■ **Problem requirements**
Below are the records. How many of their lines contain "superconducting"? Give only the number.

(Beginning of Data under study)

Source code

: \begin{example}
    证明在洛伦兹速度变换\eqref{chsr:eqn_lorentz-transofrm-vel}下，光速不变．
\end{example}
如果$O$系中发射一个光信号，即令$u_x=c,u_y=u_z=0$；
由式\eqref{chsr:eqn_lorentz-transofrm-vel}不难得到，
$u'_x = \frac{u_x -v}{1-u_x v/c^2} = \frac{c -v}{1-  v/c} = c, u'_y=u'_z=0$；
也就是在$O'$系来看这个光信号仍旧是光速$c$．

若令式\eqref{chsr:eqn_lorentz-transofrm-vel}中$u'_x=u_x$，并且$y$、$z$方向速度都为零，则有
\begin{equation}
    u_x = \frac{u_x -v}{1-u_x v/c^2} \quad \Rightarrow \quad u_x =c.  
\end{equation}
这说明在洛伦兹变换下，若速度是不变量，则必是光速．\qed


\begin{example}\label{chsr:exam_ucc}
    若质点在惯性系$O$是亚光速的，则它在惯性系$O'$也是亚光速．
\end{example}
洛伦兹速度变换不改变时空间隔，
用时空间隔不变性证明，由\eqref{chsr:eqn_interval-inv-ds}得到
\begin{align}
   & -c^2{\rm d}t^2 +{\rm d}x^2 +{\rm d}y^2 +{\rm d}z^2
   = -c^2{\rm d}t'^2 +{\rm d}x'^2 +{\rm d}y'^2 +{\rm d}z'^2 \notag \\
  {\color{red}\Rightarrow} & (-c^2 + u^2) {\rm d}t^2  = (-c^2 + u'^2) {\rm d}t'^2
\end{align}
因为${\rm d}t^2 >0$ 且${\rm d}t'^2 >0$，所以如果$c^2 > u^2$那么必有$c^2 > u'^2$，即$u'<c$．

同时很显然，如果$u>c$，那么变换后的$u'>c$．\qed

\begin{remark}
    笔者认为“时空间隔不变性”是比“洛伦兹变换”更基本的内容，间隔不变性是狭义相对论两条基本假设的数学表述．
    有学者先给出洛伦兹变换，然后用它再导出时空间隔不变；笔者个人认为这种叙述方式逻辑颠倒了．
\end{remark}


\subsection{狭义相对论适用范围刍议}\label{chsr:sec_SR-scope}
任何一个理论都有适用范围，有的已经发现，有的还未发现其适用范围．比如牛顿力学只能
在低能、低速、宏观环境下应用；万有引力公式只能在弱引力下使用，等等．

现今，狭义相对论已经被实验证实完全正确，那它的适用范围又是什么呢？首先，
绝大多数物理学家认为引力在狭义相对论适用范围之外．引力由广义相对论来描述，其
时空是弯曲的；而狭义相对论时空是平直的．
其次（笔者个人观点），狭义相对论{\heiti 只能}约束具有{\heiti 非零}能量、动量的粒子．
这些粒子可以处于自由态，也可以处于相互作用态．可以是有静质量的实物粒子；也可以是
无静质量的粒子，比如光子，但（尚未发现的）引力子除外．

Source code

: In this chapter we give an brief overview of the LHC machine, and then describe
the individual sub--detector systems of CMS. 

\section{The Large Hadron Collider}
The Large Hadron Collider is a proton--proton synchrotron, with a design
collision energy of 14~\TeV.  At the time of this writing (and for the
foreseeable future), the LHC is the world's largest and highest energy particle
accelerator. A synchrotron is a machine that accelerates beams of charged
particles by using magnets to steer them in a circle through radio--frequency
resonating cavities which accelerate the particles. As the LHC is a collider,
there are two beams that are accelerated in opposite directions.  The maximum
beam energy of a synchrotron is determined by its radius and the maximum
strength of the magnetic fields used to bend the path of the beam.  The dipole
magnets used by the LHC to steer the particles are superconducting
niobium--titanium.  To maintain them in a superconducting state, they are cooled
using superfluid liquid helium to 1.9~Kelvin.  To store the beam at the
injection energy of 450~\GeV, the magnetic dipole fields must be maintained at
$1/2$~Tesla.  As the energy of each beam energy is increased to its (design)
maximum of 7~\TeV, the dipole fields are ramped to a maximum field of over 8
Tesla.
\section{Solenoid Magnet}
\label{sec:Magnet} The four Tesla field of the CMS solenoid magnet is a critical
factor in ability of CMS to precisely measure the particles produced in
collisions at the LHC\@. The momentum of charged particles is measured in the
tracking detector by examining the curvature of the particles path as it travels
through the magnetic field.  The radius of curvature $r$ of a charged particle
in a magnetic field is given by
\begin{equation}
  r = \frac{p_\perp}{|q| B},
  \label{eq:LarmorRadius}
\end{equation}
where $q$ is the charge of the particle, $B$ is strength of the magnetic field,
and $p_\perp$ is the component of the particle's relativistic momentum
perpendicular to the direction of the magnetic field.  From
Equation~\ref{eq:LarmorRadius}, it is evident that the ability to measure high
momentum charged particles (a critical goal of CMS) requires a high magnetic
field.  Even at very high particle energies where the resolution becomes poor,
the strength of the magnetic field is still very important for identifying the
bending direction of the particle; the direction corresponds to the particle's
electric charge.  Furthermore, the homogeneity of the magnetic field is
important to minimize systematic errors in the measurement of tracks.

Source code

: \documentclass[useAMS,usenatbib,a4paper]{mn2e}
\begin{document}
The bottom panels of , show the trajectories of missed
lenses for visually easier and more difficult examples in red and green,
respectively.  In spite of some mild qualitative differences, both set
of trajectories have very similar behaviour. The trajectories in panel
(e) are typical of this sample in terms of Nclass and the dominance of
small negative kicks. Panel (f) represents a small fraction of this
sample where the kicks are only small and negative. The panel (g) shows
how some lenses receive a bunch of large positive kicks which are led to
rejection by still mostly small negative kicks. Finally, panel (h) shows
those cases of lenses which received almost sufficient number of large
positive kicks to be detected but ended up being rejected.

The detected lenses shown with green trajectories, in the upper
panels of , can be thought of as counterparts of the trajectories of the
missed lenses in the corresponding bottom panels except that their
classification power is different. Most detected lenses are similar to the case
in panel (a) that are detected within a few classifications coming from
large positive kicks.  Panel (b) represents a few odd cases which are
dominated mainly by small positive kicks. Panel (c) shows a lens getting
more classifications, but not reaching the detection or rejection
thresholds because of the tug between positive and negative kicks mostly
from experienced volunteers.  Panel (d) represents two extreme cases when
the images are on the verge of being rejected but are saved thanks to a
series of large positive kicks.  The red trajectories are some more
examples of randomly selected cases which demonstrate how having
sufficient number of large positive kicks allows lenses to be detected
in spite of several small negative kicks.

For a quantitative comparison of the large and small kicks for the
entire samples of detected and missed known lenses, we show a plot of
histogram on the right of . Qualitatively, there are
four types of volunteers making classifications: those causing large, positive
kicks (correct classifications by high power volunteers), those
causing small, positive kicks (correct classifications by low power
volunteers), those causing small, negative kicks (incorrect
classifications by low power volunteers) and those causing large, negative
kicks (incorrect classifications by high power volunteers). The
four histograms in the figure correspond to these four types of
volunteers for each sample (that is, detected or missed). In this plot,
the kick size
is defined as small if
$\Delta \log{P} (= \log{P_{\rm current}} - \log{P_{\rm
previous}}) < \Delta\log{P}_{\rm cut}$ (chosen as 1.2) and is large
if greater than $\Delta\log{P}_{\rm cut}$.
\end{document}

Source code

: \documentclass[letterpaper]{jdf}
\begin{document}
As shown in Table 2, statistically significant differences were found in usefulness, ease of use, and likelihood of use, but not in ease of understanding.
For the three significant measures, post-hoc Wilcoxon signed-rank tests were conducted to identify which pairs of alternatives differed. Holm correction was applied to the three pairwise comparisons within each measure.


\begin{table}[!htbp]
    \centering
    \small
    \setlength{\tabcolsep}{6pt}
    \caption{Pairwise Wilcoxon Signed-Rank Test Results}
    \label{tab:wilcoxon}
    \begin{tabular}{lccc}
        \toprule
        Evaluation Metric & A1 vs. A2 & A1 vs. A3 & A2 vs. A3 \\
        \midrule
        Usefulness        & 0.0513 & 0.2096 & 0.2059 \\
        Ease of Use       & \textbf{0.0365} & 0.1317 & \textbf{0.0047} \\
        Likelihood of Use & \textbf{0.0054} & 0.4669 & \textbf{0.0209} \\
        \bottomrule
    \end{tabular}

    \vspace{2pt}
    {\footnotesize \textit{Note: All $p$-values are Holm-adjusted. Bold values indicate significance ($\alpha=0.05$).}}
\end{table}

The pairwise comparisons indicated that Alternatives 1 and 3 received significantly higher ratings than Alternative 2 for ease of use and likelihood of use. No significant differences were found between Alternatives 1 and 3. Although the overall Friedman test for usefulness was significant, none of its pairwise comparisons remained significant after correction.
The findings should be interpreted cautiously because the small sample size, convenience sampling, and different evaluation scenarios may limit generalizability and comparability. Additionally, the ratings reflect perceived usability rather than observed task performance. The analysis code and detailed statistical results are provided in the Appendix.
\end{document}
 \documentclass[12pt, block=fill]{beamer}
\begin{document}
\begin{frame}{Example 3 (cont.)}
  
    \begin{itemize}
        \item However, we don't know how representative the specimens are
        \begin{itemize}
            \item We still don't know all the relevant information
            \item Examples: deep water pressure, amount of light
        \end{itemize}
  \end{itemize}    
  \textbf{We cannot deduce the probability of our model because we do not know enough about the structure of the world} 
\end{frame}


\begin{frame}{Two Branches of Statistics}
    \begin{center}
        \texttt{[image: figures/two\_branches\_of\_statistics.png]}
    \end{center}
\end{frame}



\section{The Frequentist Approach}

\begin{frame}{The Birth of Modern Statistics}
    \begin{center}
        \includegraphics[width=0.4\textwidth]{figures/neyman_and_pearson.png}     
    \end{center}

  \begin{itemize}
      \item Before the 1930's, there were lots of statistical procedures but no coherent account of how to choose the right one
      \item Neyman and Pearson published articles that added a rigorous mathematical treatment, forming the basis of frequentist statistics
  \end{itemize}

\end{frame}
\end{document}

(End of Data under study)

■ **Answer to this task**
2